• [RECORDS FOR THIS TASK]
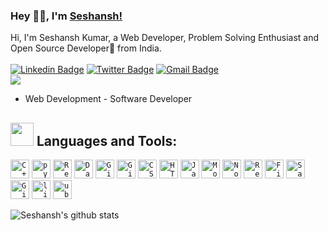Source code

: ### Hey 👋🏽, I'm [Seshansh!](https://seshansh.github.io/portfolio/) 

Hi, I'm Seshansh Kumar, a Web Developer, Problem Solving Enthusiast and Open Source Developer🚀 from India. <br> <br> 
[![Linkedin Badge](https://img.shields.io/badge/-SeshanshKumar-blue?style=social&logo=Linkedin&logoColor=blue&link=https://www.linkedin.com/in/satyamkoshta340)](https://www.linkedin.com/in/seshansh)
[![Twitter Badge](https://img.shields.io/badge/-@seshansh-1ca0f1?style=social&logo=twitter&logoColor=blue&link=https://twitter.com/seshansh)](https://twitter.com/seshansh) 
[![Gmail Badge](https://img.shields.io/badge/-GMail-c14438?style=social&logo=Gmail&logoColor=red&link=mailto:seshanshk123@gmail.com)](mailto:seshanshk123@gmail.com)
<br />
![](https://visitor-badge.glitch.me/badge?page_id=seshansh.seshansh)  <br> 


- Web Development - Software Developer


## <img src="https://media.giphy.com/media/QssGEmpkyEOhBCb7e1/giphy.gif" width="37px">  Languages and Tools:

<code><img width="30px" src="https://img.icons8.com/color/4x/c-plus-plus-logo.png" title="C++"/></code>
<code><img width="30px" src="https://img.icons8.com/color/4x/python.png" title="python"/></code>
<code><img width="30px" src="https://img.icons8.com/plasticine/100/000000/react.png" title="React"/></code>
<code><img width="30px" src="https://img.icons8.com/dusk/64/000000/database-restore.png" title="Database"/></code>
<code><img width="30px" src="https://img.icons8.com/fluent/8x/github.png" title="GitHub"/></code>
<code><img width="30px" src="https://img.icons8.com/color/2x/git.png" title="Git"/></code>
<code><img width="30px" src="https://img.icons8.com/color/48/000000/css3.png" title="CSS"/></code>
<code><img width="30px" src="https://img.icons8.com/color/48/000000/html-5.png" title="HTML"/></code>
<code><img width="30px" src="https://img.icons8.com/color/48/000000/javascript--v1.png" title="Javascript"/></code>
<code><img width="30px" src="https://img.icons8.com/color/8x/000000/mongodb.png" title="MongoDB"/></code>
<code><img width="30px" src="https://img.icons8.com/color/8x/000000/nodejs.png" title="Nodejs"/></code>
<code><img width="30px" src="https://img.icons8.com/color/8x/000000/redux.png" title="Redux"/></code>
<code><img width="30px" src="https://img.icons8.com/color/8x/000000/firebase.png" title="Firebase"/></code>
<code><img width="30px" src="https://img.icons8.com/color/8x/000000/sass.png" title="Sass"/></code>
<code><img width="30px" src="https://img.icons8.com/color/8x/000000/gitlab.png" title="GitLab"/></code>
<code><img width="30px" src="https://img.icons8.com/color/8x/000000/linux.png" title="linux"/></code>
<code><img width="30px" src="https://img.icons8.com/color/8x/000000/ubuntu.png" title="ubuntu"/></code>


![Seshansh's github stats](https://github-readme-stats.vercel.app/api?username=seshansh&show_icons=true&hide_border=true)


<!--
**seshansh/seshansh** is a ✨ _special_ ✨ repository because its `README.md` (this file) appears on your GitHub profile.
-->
--
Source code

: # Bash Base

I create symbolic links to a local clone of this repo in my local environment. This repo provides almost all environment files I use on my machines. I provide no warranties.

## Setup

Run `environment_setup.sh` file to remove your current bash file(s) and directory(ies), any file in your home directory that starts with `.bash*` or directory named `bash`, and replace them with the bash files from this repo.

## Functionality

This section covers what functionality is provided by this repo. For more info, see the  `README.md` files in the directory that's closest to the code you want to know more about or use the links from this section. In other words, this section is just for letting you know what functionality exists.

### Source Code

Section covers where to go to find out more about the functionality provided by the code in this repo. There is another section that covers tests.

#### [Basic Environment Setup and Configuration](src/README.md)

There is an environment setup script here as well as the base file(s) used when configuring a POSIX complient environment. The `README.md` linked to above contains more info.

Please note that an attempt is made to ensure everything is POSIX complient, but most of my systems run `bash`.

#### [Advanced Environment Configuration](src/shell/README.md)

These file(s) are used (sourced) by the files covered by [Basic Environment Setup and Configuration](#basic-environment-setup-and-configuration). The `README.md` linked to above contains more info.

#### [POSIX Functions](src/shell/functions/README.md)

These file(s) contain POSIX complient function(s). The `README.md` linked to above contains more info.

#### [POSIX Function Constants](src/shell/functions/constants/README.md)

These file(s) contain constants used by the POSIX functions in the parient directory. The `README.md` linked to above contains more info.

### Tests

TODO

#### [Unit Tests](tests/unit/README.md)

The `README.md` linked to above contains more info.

• [WORK ORDER] A single number is the answer: how many lines of the entries above contain "There"?

• [ANSWER TO THE EXERCISE] 2